| Work order |
Would you print the listing that follows exactly, but without its pictures?

| Exercise materials |

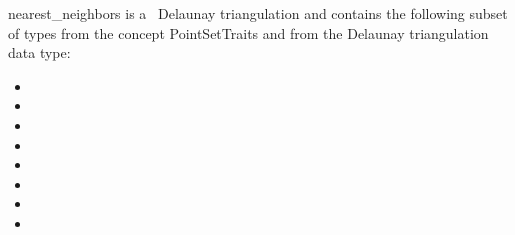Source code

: \begin{ccRefFunction}{nearest_neighbors}
 is a \cgal\ Delaunay triangulation and contains the following subset of types from the concept PointSetTraits and from
the Delaunay triangulation data type:
\begin{itemize}
  \item {}             
  \item {}                
  \item {}               
  \item {}            
  \item {}                                   
  \item {}                       
  \item {}                           
  \item {}    
\end{itemize}  
\end{ccRefFunction}
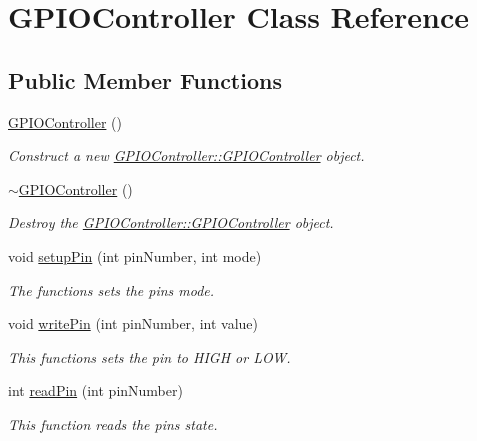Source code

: \hypertarget{classGPIOController}{}\section{G\+P\+I\+O\+Controller Class Reference}
\label{classGPIOController}
\subsection*{Public Member Functions}
\begin{DoxyCompactItemize}
\item 
\mbox{\label{classGPIOController_a4d8d168fd28a39588bb4f0cbbc4a9c68}} 
\hyperlink{classGPIOController_a4d8d168fd28a39588bb4f0cbbc4a9c68}{G\+P\+I\+O\+Controller} ()
\begin{DoxyCompactList}\small\item\em Construct a new \hyperlink{classGPIOController_a4d8d168fd28a39588bb4f0cbbc4a9c68}{G\+P\+I\+O\+Controller\+::\+G\+P\+I\+O\+Controller} object. \end{DoxyCompactList}\item 
\mbox{\label{classGPIOController_aa70ab5fdd57d971ce87a59b7df678c39}} 
\hyperlink{classGPIOController_aa70ab5fdd57d971ce87a59b7df678c39}{$\sim$\+G\+P\+I\+O\+Controller} ()
\begin{DoxyCompactList}\small\item\em Destroy the \hyperlink{classGPIOController_a4d8d168fd28a39588bb4f0cbbc4a9c68}{G\+P\+I\+O\+Controller\+::\+G\+P\+I\+O\+Controller} object. \end{DoxyCompactList}\item 
void \hyperlink{classGPIOController_a3ed1cb3ef1e79636604c9eb24b1eada6}{setup\+Pin} (int pin\+Number, int mode)
\begin{DoxyCompactList}\small\item\em The functions sets the pins mode. \end{DoxyCompactList}\item 
void \hyperlink{classGPIOController_afec1b6d1415900dc1f99050a471b9f50}{write\+Pin} (int pin\+Number, int value)
\begin{DoxyCompactList}\small\item\em This functions sets the pin to H\+I\+GH or L\+OW. \end{DoxyCompactList}\item 
int \hyperlink{classGPIOController_a90288cf1fa64c2e00e9b7ecfc35dbd54}{read\+Pin} (int pin\+Number)
\begin{DoxyCompactList}\small\item\em This function reads the pin\textquotesingle{}s state. \end{DoxyCompactList}\end{DoxyCompactItemize}


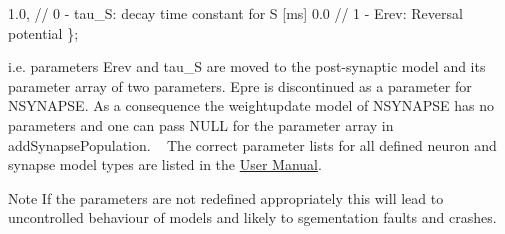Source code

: \begin{DoxyEnumerate}
\begin{DoxyCode}
  1.0,            \textcolor{comment}{// 0 - tau\_S: decay time constant for S [ms]}
  0.0             \textcolor{comment}{// 1 - Erev: Reversal potential}
\};
\end{DoxyCode}
 i.\+e. parameters {\ttfamily Erev} and {\ttfamily tau\+\_\+\+S} are moved to the post-\/synaptic model and its parameter array of two parameters. {\ttfamily Epre} is discontinued as a parameter for {\ttfamily N\+S\+Y\+N\+A\+P\+S\+E}. As a consequence the weightupdate model of {\ttfamily N\+S\+Y\+N\+A\+P\+S\+E} has no parameters and one can pass {\ttfamily N\+U\+L\+L} for the parameter array in {\ttfamily add\+Synapse\+Population}. ~\newline
 The correct parameter lists for all defined neuron and synapse model types are listed in the \hyperlink{UserManual}{User Manual}. \begin{DoxyNote}{Note}
If the parameters are not redefined appropriately this will lead to uncontrolled behaviour of models and likely to sgementation faults and crashes.
\end{DoxyNote}


\end{DoxyEnumerate}
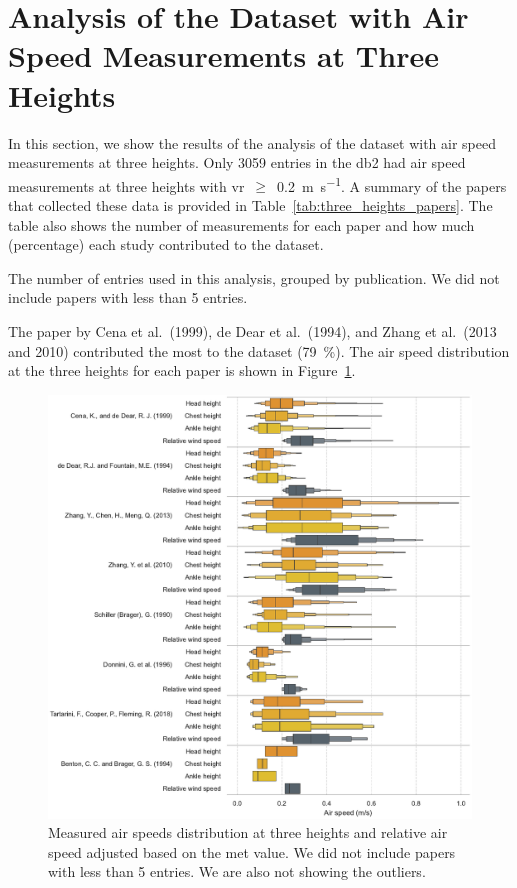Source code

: \appendix

\section{Analysis of the Dataset with Air Speed Measurements at Three Heights}\label{sec:analysis-of-the-dataset-with-air-speed-measurements-at-three-heights}

In this section, we show the results of the analysis of the dataset with air speed measurements at three heights.
Only \num{3059} entries in the \ac{db2} had air speed measurements at three heights with \ac{vr}~$\geq$~\qty{0.2}{\m\per\s}.
A summary of the papers that collected these data is provided in Table~\ref{tab:three_heights_papers}.
The table also shows the number of measurements for each paper and how much (percentage) each study contributed to the dataset.
\begin{table}[htb!]
    \centering
    
    \caption{The number of entries used in this analysis, grouped by publication.
    We did not include papers with less than \num{5} entries.}
    \label{tab:three_heights_papers}
\end{table}
The paper by Cena et al.\ (1999), de Dear et al.\ (1994), and Zhang et al.\ (2013 and 2010) contributed the most to the dataset (\qty{79}{\percent}).
The air speed distribution at the three heights for each paper is shown in Figure~\ref{fig:boxenplot_wind_speed_three_heights}.
\begin{figure}[htb!]
    \centering
    \includegraphics[width=\textwidth]{figures/boxenplot_wind_speed_three_heights}
    \caption{Measured air speeds distribution at three heights and relative air speed adjusted based on the \ac{met} value.
    We did not include papers with less than \num{5} entries.
    We are also not showing the outliers.}
    \label{fig:boxenplot_wind_speed_three_heights}
\end{figure}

| Solution for this exercise |
Source code

: \begin{ccRefFunction}{nearest_neighbors}
 is a \cgal\ Delaunay triangulation and contains the following subset of types from the concept PointSetTraits and from
the Delaunay triangulation data type:
\begin{itemize}
  \item {}             
  \item {}                
  \item {}               
  \item {}            
  \item {}                                   
  \item {}                       
  \item {}                           
  \item {}    
\end{itemize}  
\end{ccRefFunction}
Source code

: \hypertarget{classGPIOController}{}\section{G\+P\+I\+O\+Controller Class Reference}
\label{classGPIOController}
\subsection*{Public Member Functions}
\begin{DoxyCompactItemize}
\item 
\mbox{\label{classGPIOController_a4d8d168fd28a39588bb4f0cbbc4a9c68}} 
\hyperlink{classGPIOController_a4d8d168fd28a39588bb4f0cbbc4a9c68}{G\+P\+I\+O\+Controller} ()
\begin{DoxyCompactList}\small\item\em Construct a new \hyperlink{classGPIOController_a4d8d168fd28a39588bb4f0cbbc4a9c68}{G\+P\+I\+O\+Controller\+::\+G\+P\+I\+O\+Controller} object. \end{DoxyCompactList}\item 
\mbox{\label{classGPIOController_aa70ab5fdd57d971ce87a59b7df678c39}} 
\hyperlink{classGPIOController_aa70ab5fdd57d971ce87a59b7df678c39}{$\sim$\+G\+P\+I\+O\+Controller} ()
\begin{DoxyCompactList}\small\item\em Destroy the \hyperlink{classGPIOController_a4d8d168fd28a39588bb4f0cbbc4a9c68}{G\+P\+I\+O\+Controller\+::\+G\+P\+I\+O\+Controller} object. \end{DoxyCompactList}\item 
void \hyperlink{classGPIOController_a3ed1cb3ef1e79636604c9eb24b1eada6}{setup\+Pin} (int pin\+Number, int mode)
\begin{DoxyCompactList}\small\item\em The functions sets the pins mode. \end{DoxyCompactList}\item 
void \hyperlink{classGPIOController_afec1b6d1415900dc1f99050a471b9f50}{write\+Pin} (int pin\+Number, int value)
\begin{DoxyCompactList}\small\item\em This functions sets the pin to H\+I\+GH or L\+OW. \end{DoxyCompactList}\item 
int \hyperlink{classGPIOController_a90288cf1fa64c2e00e9b7ecfc35dbd54}{read\+Pin} (int pin\+Number)
\begin{DoxyCompactList}\small\item\em This function reads the pin\textquotesingle{}s state. \end{DoxyCompactList}\end{DoxyCompactItemize}


Source code

: \begin{DoxyEnumerate}
\begin{DoxyCode}
  1.0,            \textcolor{comment}{// 0 - tau\_S: decay time constant for S [ms]}
  0.0             \textcolor{comment}{// 1 - Erev: Reversal potential}
\};
\end{DoxyCode}
 i.\+e. parameters {\ttfamily Erev} and {\ttfamily tau\+\_\+\+S} are moved to the post-\/synaptic model and its parameter array of two parameters. {\ttfamily Epre} is discontinued as a parameter for {\ttfamily N\+S\+Y\+N\+A\+P\+S\+E}. As a consequence the weightupdate model of {\ttfamily N\+S\+Y\+N\+A\+P\+S\+E} has no parameters and one can pass {\ttfamily N\+U\+L\+L} for the parameter array in {\ttfamily add\+Synapse\+Population}. ~\newline
 The correct parameter lists for all defined neuron and synapse model types are listed in the \hyperlink{UserManual}{User Manual}. \begin{DoxyNote}{Note}
If the parameters are not redefined appropriately this will lead to uncontrolled behaviour of models and likely to sgementation faults and crashes.
\end{DoxyNote}


\end{DoxyEnumerate}
Source code

: \appendix

\section{Analysis of the Dataset with Air Speed Measurements at Three Heights}\label{sec:analysis-of-the-dataset-with-air-speed-measurements-at-three-heights}

In this section, we show the results of the analysis of the dataset with air speed measurements at three heights.
Only \num{3059} entries in the \ac{db2} had air speed measurements at three heights with \ac{vr}~$\geq$~\qty{0.2}{\m\per\s}.
A summary of the papers that collected these data is provided in Table~\ref{tab:three_heights_papers}.
The table also shows the number of measurements for each paper and how much (percentage) each study contributed to the dataset.
\begin{table}[htb!]
    \centering
    
    \caption{The number of entries used in this analysis, grouped by publication.
    We did not include papers with less than \num{5} entries.}
    \label{tab:three_heights_papers}
\end{table}
The paper by Cena et al.\ (1999), de Dear et al.\ (1994), and Zhang et al.\ (2013 and 2010) contributed the most to the dataset (\qty{79}{\percent}).
The air speed distribution at the three heights for each paper is shown in Figure~\ref{fig:boxenplot_wind_speed_three_heights}.
\begin{figure}[htb!]
    \centering
    \includegraphics[width=\textwidth]{figures/boxenplot_wind_speed_three_heights}
    \caption{Measured air speeds distribution at three heights and relative air speed adjusted based on the \ac{met} value.
    We did not include papers with less than \num{5} entries.
    We are also not showing the outliers.}
    \label{fig:boxenplot_wind_speed_three_heights}
\end{figure}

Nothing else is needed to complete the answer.